Assignment ▸
Take every line of the material below that includes the string "overset" and copy it out.

Data excerpts ▸
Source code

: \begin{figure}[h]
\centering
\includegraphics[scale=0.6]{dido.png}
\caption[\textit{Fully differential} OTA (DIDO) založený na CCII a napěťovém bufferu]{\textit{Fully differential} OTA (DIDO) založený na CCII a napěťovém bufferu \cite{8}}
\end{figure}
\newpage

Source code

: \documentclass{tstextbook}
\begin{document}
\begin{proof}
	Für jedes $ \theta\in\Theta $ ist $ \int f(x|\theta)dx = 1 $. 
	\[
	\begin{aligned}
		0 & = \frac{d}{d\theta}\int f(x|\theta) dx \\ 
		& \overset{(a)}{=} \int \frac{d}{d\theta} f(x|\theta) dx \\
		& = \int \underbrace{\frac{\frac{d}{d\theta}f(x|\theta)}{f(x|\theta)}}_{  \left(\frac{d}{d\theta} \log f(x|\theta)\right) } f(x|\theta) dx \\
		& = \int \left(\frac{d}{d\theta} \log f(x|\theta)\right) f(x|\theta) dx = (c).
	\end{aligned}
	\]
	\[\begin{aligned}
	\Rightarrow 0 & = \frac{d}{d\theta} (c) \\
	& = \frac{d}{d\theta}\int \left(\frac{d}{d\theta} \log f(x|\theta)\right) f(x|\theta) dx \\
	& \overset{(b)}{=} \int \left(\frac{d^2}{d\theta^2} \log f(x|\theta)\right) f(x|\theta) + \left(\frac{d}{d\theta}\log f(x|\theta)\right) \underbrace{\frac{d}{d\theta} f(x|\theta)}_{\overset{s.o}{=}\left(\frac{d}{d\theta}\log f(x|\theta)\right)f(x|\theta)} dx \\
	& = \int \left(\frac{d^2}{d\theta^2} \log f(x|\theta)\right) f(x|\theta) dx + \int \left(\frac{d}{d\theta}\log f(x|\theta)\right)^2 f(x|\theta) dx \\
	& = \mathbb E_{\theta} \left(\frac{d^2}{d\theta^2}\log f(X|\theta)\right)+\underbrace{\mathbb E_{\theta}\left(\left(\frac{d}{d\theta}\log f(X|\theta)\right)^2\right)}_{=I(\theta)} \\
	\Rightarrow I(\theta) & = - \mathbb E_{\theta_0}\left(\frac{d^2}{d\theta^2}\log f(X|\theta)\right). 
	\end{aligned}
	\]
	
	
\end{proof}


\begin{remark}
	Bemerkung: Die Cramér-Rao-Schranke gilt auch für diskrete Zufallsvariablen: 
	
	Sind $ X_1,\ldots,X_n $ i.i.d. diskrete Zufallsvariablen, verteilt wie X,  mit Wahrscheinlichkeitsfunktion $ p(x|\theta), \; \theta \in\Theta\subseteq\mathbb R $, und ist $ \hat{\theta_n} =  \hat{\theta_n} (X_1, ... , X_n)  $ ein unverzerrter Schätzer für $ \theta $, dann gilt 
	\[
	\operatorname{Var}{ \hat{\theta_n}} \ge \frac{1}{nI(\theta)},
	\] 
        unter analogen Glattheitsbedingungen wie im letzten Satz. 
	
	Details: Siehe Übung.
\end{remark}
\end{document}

Task result ▸
		& \overset{(a)}{=} \int \frac{d}{d\theta} f(x|\theta) dx \\
	& \overset{(b)}{=} \int \left(\frac{d^2}{d\theta^2} \log f(x|\theta)\right) f(x|\theta) + \left(\frac{d}{d\theta}\log f(x|\theta)\right) \underbrace{\frac{d}{d\theta} f(x|\theta)}_{\overset{s.o}{=}\left(\frac{d}{d\theta}\log f(x|\theta)\right)f(x|\theta)} dx \\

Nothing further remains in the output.